I had a chance to reiterate our Taiwan policy, which is that we don't support independence for Taiwan, or two Chinas, or one Taiwan-one China. And we don't believe that Taiwan should be a member in any organization for which statehood is a requirement. So I think we have a consistent policy.

The "One-China"/"State-to-State" Issue. In October 1998, Taiwan and China resumed cautious bilateral talks after a five-year hiatus. The talks were conducted in Shanghai, and were carried out by Taiwan's Koo Chen-fu and his counterpart in China, Wang Daohan. On July 9, 1999, Taiwan's President, Lee Teng-hui, said in a radio interview with a German radio station that future cross-strait talks, scheduled to resume in October 1999, should be conducted on a "special state-to-state basis" -- a statement Beijing protested vehemently as a radical departure from Taiwan's former embrace of a "one China" policy. Chinese officials have warned that any efforts to declare Taiwan independent from China will result in military action by Beijing. Beijing has not foresworn the use of force should Taiwan declare independence, and Chinese officials repeatedly block Taiwan's efforts to gain greater international recognition. (See CRS Report 96-246 , Taiwan: Texts of the Taiwan Relations Act and the U.S.-China Communiques, and CRS Issue Brief IB98034, Taiwan: Recent Developments and U.S. Policy Choices.)
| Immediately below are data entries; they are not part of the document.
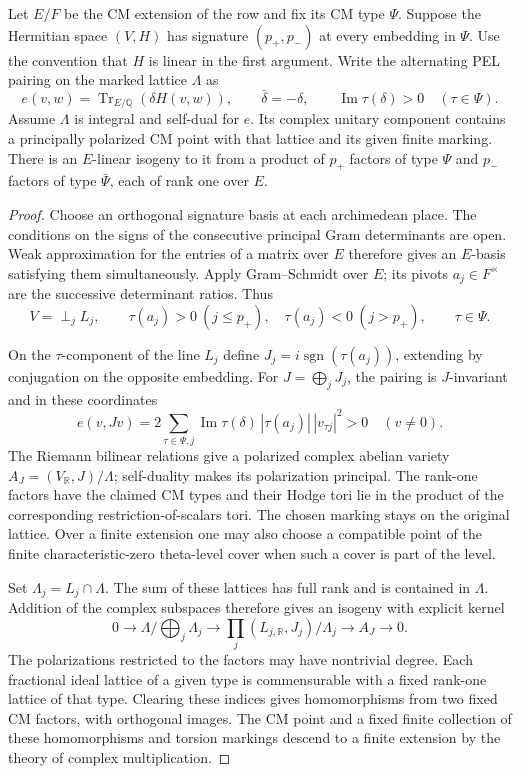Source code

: \begin{auxlemma}\label{lem:marked-two-type-seed}
Let \(E/F\) be the CM extension of the row and fix its CM type
\(\Psi\). Suppose the Hermitian space \((V,H)\) has signature
\((p_+,p_-)\) at every embedding in \(\Psi\). Use the convention
that \(H\) is linear in the first argument. Write the alternating
PEL pairing on the marked lattice \(\Lambda\) as
\[
    e(v,w)=\operatorname{Tr}_{E/\mathbb Q}(\delta H(v,w)),\qquad
    \bar\delta=-\delta,\qquad \operatorname{Im}\tau(\delta)>0
             \quad(\tau\in\Psi).
\]
Assume \(\Lambda\) is integral and self-dual for \(e\). Its complex
unitary component contains a principally polarized CM point with
that lattice and its given finite marking. There is an \(E\)-linear
isogeny to it from a product of \(p_+\) factors of type \(\Psi\)
and \(p_-\) factors of type \(\bar\Psi\), each of rank one over \(E\).
\end{auxlemma}
\begin{proof}
Choose an orthogonal signature basis at each archimedean place.
The conditions on the signs of the consecutive principal Gram
determinants are open. Weak approximation for the entries of a
matrix over \(E\) therefore gives an \(E\)-basis satisfying them
simultaneously. Apply Gram--Schmidt over \(E\); its pivots
\(a_j\in F^\times\) are the successive determinant ratios. Thus
\[
 V=\mathop{\perp}_{j}L_j,\qquad
 \tau(a_j)>0\ (j\le p_+),\quad
 \tau(a_j)<0\ (j>p_+),\qquad \tau\in\Psi .
\]

On the \(\tau\)-component of the line \(L_j\) define
\(J_j=i\operatorname{sgn}(\tau(a_j))\), extending by conjugation on
the opposite embedding. For \(J=\bigoplus_j J_j\), the pairing is
\(J\)-invariant and in these coordinates
\[
  e(v,Jv)=2\sum_{\tau\in\Psi,j}
           \operatorname{Im}\tau(\delta)\,|\tau(a_j)|\,|v_{\tau j}|^2>0
                             \quad(v\ne0).
\]
The Riemann bilinear relations give a polarized complex abelian
variety \(A_J=(V_{\mathbb R},J)/\Lambda\); self-duality makes its
polarization principal. The rank-one factors have the claimed CM
types and their Hodge tori lie in the product of the corresponding
restriction-of-scalars tori. The chosen marking stays on the
original lattice. Over a finite extension one may also choose a
compatible point of the finite characteristic-zero theta-level cover
when such a cover is part of the level.

Set \(\Lambda_j=L_j\cap\Lambda\). The sum of these lattices has
full rank and is contained in \(\Lambda\). Addition of the
complex subspaces therefore gives an isogeny with explicit kernel
\[
  0\longrightarrow\Lambda/\!\bigoplus_j\Lambda_j
    \longrightarrow\prod_j (L_{j,\mathbb R},J_j)/\Lambda_j
    \longrightarrow A_J\longrightarrow0 .
\]
The polarizations restricted to the factors may have nontrivial
degree. Each fractional ideal lattice of a given type is
commensurable with a fixed rank-one lattice of that type. Clearing
these indices gives homomorphisms from two fixed CM factors, with
orthogonal images. The CM point and a fixed finite collection of
these homomorphisms and torsion markings descend to a finite
extension by the theory of complex multiplication.
\end{proof}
Taiwan's Newly-elected President. On March 18, 2000, Taiwan voters went to the polls for only the second time to elect a national president. In a stunning upset for the ruling Nationalist Party, voters elected Chen Shui-bian, a member of the Democratic Progressive Party (DPP), a pro-independence party that Beijing finds highly objectionable. In the days leading up to the election, leaders from the People's Republic of China (PRC) had issued a number of warnings to Taiwan about the possibility of a DPP win. Chen won with 39% of the vote. U.S. officials have generally praised Chen for his careful political maneuvering in the first months of his administration. His political appointments of Nationalist Party members to high office suggest that he wants to emphasize continuity as much as possible during the difficult transition in the political landscape. He has tried to maintain a balance between the more radical, pro-independence advocates in his party while trying to avoid antagonizing Beijing on the cross-strait issue. On the latter point, he has made a pledge (conditioned upon Beijing's not using force against Taiwan) to 5 principles designed to appeal to Beijing: no declaration of independence; no change in Taiwan's formal name (Republic of China); no amendment of Taiwan's constitution with the "state-to-state" formula; no public referendum on independence; and no repeal of Taiwan's Guidelines on National Unification (with China).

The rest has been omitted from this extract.